Deponering Kasus HRS, Wujud Kesetimbangan Hukum Bagi Pelanggaran Presiden Jokowi



Ahad, 28 Februari 2021

Faktakini.info

*DEPONERING KASUS HABIB RIZIEQ SYIHAB, WUJUD KESETIMBANGAN HUKUM BAGI PELANGGARAN PRESIDEN JOKOWI*

_[Catatan Hukum Urgensi Deponering HRS Atas Kasus  Pelanggaran Protokol Kesehatan Oleh Presiden Jokowi]_

Oleh : *Ahmad Khozinudin,  S.H.*

Advokat, Aktivis Pejuang Khilafah

Pada beberapa hari yang lalu, Penulis sempat menulis wacana pengesampingan (Deponering) kasus Habib Rizieq Shihab (HRS) dan sejumlah petinggi FPI, dengan alasan adanya ketidakadilan hukum ditengah masyarakat. Alasan utama deponering adalah karena kasus HRS sarat dengan Kriminalisasi dan Diskriminasi. Tentu saja, hal ini mencederai rasa keadilan ditengah masyarakat.

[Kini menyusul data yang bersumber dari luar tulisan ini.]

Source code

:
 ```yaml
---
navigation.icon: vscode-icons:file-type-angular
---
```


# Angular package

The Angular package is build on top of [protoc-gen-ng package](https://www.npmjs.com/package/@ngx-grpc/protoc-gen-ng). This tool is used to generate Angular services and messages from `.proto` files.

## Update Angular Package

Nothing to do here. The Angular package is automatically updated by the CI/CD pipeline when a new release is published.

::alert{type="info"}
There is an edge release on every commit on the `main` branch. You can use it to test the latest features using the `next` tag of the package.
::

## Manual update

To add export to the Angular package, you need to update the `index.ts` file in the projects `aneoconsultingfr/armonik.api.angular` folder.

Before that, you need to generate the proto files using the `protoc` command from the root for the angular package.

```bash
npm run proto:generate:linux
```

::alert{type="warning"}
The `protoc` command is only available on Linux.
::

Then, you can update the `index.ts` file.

Saat ini, kebijakan Deponering terhadap kasus HRS dan sejumlah petinggi FPI menemukan momentum dan relevansinya. Pelanggaran Protokol Kesehatan yang dilakukan Presiden di NTT, dimana videonya beredar luas, sulit untuk tidak diakui sebagai sebuah pelanggaran. Tindakan tersebut juga merupakan pertunjukan kolosal tentang rusaknya etika pejabat publik, yang melakukan tindakan tak sejalan dengan kata.

Sebenarnya, pelanggaran protokol kesehatan yang dilakukan Presiden tak harus berujung proses hukum. Pihak istana, juga tak perlu mencari dalih pembenar untuk melegalisasi kekeliruan Presiden.

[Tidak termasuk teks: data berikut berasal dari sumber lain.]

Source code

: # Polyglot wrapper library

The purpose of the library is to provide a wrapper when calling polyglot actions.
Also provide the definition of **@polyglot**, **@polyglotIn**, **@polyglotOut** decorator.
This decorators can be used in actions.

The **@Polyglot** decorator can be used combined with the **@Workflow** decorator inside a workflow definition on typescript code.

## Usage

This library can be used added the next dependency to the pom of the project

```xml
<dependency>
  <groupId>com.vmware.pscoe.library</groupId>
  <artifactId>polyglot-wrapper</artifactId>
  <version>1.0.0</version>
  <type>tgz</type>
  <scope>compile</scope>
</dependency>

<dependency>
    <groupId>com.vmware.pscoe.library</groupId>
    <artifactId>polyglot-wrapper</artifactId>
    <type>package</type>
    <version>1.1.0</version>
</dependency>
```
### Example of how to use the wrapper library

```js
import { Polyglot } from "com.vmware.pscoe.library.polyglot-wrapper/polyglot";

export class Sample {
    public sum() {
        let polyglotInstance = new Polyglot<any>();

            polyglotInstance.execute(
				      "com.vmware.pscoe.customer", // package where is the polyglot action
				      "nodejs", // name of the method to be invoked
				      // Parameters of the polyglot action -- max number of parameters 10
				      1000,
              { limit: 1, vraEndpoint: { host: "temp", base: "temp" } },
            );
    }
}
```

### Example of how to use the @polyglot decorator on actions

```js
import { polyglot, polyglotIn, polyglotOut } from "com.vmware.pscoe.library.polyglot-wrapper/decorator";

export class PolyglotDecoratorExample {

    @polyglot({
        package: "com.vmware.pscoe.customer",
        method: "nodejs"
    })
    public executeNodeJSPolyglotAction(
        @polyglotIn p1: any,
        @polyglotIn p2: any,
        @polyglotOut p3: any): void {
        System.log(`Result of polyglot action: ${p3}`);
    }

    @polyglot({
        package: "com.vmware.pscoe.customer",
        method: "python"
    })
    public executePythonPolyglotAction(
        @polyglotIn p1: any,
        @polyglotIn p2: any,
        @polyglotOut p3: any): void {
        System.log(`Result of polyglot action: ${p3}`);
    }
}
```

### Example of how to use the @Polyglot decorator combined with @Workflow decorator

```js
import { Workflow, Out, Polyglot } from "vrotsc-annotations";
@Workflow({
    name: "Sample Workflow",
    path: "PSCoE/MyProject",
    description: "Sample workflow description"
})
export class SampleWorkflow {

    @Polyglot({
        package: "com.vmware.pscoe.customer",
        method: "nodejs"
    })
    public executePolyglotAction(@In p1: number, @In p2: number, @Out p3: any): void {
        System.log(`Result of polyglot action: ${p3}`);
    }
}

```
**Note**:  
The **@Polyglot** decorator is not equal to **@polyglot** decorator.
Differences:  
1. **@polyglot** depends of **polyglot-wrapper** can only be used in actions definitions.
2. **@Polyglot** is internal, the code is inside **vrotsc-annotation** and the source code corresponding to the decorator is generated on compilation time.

Presiden, cukup menyampaikan permintaan maaf kepada publik. Presiden, bisa menyampaikan pandangannya langsung mengenai kejadian tersebut, yang dialami langsung oleh Presiden, bukan diwakili pejabat istana yang sibuk membuat tafsir kejadian untuk melegitimasi kesalahan.

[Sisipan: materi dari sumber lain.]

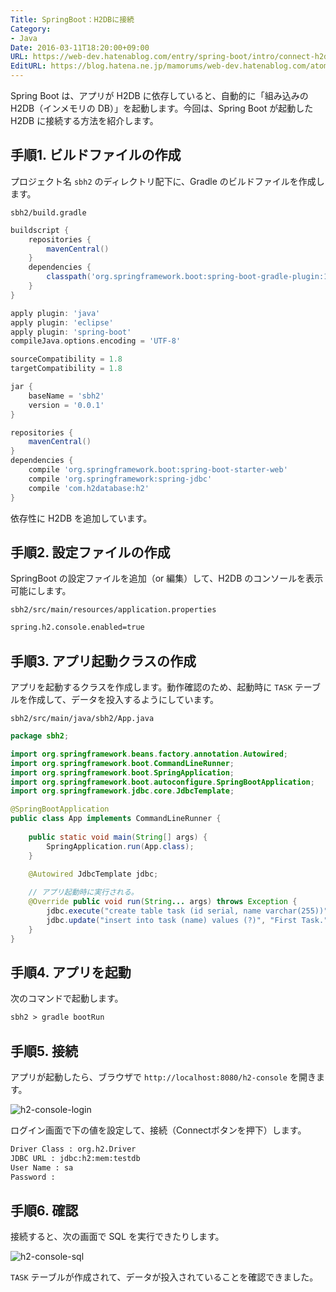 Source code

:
 ```yaml
---
Title: SpringBoot：H2DBに接続
Category:
- Java
Date: 2016-03-11T18:20:00+09:00
URL: https://web-dev.hatenablog.com/entry/spring-boot/intro/connect-h2db
EditURL: https://blog.hatena.ne.jp/mamorums/web-dev.hatenablog.com/atom/entry/10328749687179110941
---
```


Spring Boot は、アプリが H2DB に依存していると、自動的に「組み込みの H2DB（インメモリの DB）」を起動します。今回は、Spring Boot が起動した H2DB に接続する方法を紹介します。


## 手順1. ビルドファイルの作成
プロジェクト名 `sbh2` のディレクトリ配下に、Gradle のビルドファイルを作成します。

`sbh2/build.gradle`

```gradle
buildscript {
    repositories {
        mavenCentral()
    }
    dependencies {
        classpath('org.springframework.boot:spring-boot-gradle-plugin:1.3.3.RELEASE')
    }
}

apply plugin: 'java'
apply plugin: 'eclipse'
apply plugin: 'spring-boot'
compileJava.options.encoding = 'UTF-8'

sourceCompatibility = 1.8
targetCompatibility = 1.8

jar {
    baseName = 'sbh2'
    version = '0.0.1'
}

repositories {
    mavenCentral()
}
dependencies {
    compile 'org.springframework.boot:spring-boot-starter-web'
    compile 'org.springframework:spring-jdbc'
    compile 'com.h2database:h2'
}
```

依存性に H2DB を追加しています。


## 手順2. 設定ファイルの作成
SpringBoot の設定ファイルを追加（or 編集）して、H2DB のコンソールを表示可能にします。

`sbh2/src/main/resources/application.properties`

```txt
spring.h2.console.enabled=true
```


## 手順3. アプリ起動クラスの作成
アプリを起動するクラスを作成します。動作確認のため、起動時に `TASK` テーブルを作成して、データを投入するようにしています。


`sbh2/src/main/java/sbh2/App.java`

```java
package sbh2;

import org.springframework.beans.factory.annotation.Autowired;
import org.springframework.boot.CommandLineRunner;
import org.springframework.boot.SpringApplication;
import org.springframework.boot.autoconfigure.SpringBootApplication;
import org.springframework.jdbc.core.JdbcTemplate;

@SpringBootApplication
public class App implements CommandLineRunner {
	
	public static void main(String[] args) {
		SpringApplication.run(App.class);
	}
	
	@Autowired JdbcTemplate jdbc;

	// アプリ起動時に実行される。
	@Override public void run(String... args) throws Exception {
		jdbc.execute("create table task (id serial, name varchar(255))");
		jdbc.update("insert into task (name) values (?)", "First Task.");
	}
}
```


## 手順4. アプリを起動
次のコマンドで起動します。

```txt
sbh2 > gradle bootRun
```


## 手順5. 接続
アプリが起動したら、ブラウザで `http://localhost:8080/h2-console` を開きます。

![h2-console-login](http://cdn-ak.f.st-hatena.com/images/fotolife/m/mamorums/20160814/20160814221435.png)

ログイン画面で下の値を設定して、接続（Connectボタンを押下）します。

```txt
Driver Class : org.h2.Driver
JDBC URL : jdbc:h2:mem:testdb
User Name : sa
Password :
```

## 手順6. 確認
接続すると、次の画面で SQL を実行できたりします。

![h2-console-sql](http://cdn-ak.f.st-hatena.com/images/fotolife/m/mamorums/20160814/20160814221436.png)

`TASK` テーブルが作成されて、データが投入されていることを確認できました。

Namun, tentu saja permintaan maaf Presiden harus memiliki nilai kesetimbangan hukum. Yakni, Presiden sudah meminta maaf dan hukum tak perlu ditegakkan. Restoratif justice, menjadi jalan keluarnya.

Sejalan dengan itu, HRS dan petinggi FPI yang telah meminta maaf atas kerumunan yang terjadi di Petamburan juga tak perlu dilanjutkan dengan proses hukum. Apalagi, untuk itu HRS telah membayar denda. Cukup dengan mengedepankan asas restoratif justice, sebagaimana disebut dalam Surat Edaran Kapolri terbaru, HRS dan petinggi FPI dapat segera dibebaskan.

Hanya saja, karena HRS dan petinggi FPI berkasnya telah P-21 dan menjadi wewenang Jaksa, maka Polri sudah tak memiliki wewenang menerbitkan SP3. Karena itu, wacana Jaksa Agung menggunakan kewenangannya untuk mendeponering kasus menjadi urgen ditindaklanjuti.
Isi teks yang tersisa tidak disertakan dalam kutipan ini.